**ASSIGNED TASK**
Without the images, write out the entries word for word.

**SOURCE MATERIAL**
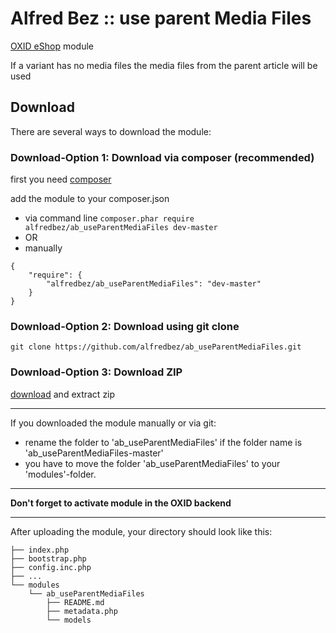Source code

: Alfred Bez :: use parent Media Files
=============================
[OXID eShop](https://github.com/OXID-eSales/oxideshop_ce/) module

If a variant has no media files the media files from the parent article will be used

Download
------------

There are several ways to download the module:
### Download-Option 1: Download via composer (recommended)
first you need [composer](https://getcomposer.org/download/)

add the module to your composer.json
 * via command line ```composer.phar require alfredbez/ab_useParentMediaFiles dev-master```
 * OR
 * manually
```
{
    "require": {
        "alfredbez/ab_useParentMediaFiles": "dev-master"
    }
}
```

### Download-Option 2: Download using git clone
```git clone https://github.com/alfredbez/ab_useParentMediaFiles.git```

### Download-Option 3: Download ZIP
[download](https://github.com/alfredbez/ab_useParentMediaFiles/archive/master.zip) and extract zip

----

If you downloaded the module manually or via git:
 * rename the folder to 'ab_useParentMediaFiles' if the folder name is 'ab_useParentMediaFiles-master'
 * you have to move the folder 'ab_useParentMediaFiles' to your 'modules'-folder.

----

**Don't forget to activate module in the OXID backend**

----

After uploading the module, your directory should look like this:

```
├── index.php
├── bootstrap.php
├── config.inc.php
├── ...
└── modules
    └── ab_useParentMediaFiles
        ├── README.md
        ├── metadata.php
        └── models
```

**OUTPUT OF THE TASK**
Source code

: Alfred Bez :: use parent Media Files
=============================
[OXID eShop](https://github.com/OXID-eSales/oxideshop_ce/) module

If a variant has no media files the media files from the parent article will be used

Download
------------

There are several ways to download the module:
### Download-Option 1: Download via composer (recommended)
first you need [composer](https://getcomposer.org/download/)

add the module to your composer.json
 * via command line ```composer.phar require alfredbez/ab_useParentMediaFiles dev-master```
 * OR
 * manually
```
{
    "require": {
        "alfredbez/ab_useParentMediaFiles": "dev-master"
    }
}
```

### Download-Option 2: Download using git clone
```git clone https://github.com/alfredbez/ab_useParentMediaFiles.git```

### Download-Option 3: Download ZIP
[download](https://github.com/alfredbez/ab_useParentMediaFiles/archive/master.zip) and extract zip

----

If you downloaded the module manually or via git:
 * rename the folder to 'ab_useParentMediaFiles' if the folder name is 'ab_useParentMediaFiles-master'
 * you have to move the folder 'ab_useParentMediaFiles' to your 'modules'-folder.

----

**Don't forget to activate module in the OXID backend**

----

After uploading the module, your directory should look like this:

```
├── index.php
├── bootstrap.php
├── config.inc.php
├── ...
└── modules
    └── ab_useParentMediaFiles
        ├── README.md
        ├── metadata.php
        └── models
```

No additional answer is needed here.